You hear this advice again and again — in cookbooks, on cooking shows, in online articles. Simple enough, except as a city dweller, it’s not exactly obvious what’s in season and what’s not. There’s the oft-advised “look to see what’s on sale in your produce section,” but I’m not convinced. It tells you what the retailer wants to get rid of, possibly for any number of reasons, among them that the produce might be about to go bad — exactly the opposite of the desired outcome.
Thus began my quest to discover what is, in fact, in season here in western Washington state. Among the resources I found: the Washington State Department of Agriculture (PDF), PCC, Pick Your Own, The Spruce Eats, and Seattle Neighborhood Farmers Markets. Unfortunately, information varied from one source to the next, and wasn’t provided in a standard, easy-to-work-with format. You can’t sort a PDF, and it is no fun to hunt through an alphabetized list of more than 150 fruits and vegetables trying to find things marked in season for the current month. For some reason I couldn’t just find a list of “here’s what’s in season this month,” either.
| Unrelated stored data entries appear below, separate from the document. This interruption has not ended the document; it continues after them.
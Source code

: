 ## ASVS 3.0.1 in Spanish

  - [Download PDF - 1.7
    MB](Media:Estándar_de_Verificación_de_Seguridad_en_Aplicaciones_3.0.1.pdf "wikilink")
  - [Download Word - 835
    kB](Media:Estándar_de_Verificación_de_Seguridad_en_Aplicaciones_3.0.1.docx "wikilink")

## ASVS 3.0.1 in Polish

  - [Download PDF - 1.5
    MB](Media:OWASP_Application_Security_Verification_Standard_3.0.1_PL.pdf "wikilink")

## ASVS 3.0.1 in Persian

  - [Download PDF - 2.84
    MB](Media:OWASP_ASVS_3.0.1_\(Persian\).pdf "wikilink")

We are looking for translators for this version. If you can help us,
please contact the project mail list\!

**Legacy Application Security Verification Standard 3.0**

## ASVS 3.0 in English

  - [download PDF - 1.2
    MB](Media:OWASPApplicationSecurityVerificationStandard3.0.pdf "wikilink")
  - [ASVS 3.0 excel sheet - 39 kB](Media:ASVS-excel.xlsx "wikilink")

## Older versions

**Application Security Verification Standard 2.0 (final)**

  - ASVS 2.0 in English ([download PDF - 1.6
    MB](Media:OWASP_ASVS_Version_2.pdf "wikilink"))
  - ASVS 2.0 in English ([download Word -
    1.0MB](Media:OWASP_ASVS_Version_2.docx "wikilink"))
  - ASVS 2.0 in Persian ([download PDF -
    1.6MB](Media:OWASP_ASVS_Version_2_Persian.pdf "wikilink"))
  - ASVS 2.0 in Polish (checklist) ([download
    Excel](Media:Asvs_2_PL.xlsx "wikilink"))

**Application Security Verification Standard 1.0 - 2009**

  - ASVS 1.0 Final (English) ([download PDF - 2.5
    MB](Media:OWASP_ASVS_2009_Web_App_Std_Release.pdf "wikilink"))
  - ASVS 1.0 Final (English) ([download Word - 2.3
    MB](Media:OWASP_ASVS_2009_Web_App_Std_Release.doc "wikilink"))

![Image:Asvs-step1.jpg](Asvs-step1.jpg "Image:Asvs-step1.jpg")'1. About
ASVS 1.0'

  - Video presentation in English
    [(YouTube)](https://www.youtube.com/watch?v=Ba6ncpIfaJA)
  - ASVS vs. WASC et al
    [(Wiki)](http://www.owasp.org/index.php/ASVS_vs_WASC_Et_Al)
So I created a unified Google Sheets spreadsheet. One sortable, filterable source of information to rule them all. Each source has their own tab / sheet, and within each sheet you can filter by month, sort by name, search, etc — all the things you can do with data in a spreadsheet.
I’ll also be posting throughout this year with a list each month of what ought to be in season.
(Obvious caveat: growing seasons aren’t set it stone and depend on weather, growing conditions and I’m sure many other factors. This is just a rough guide.)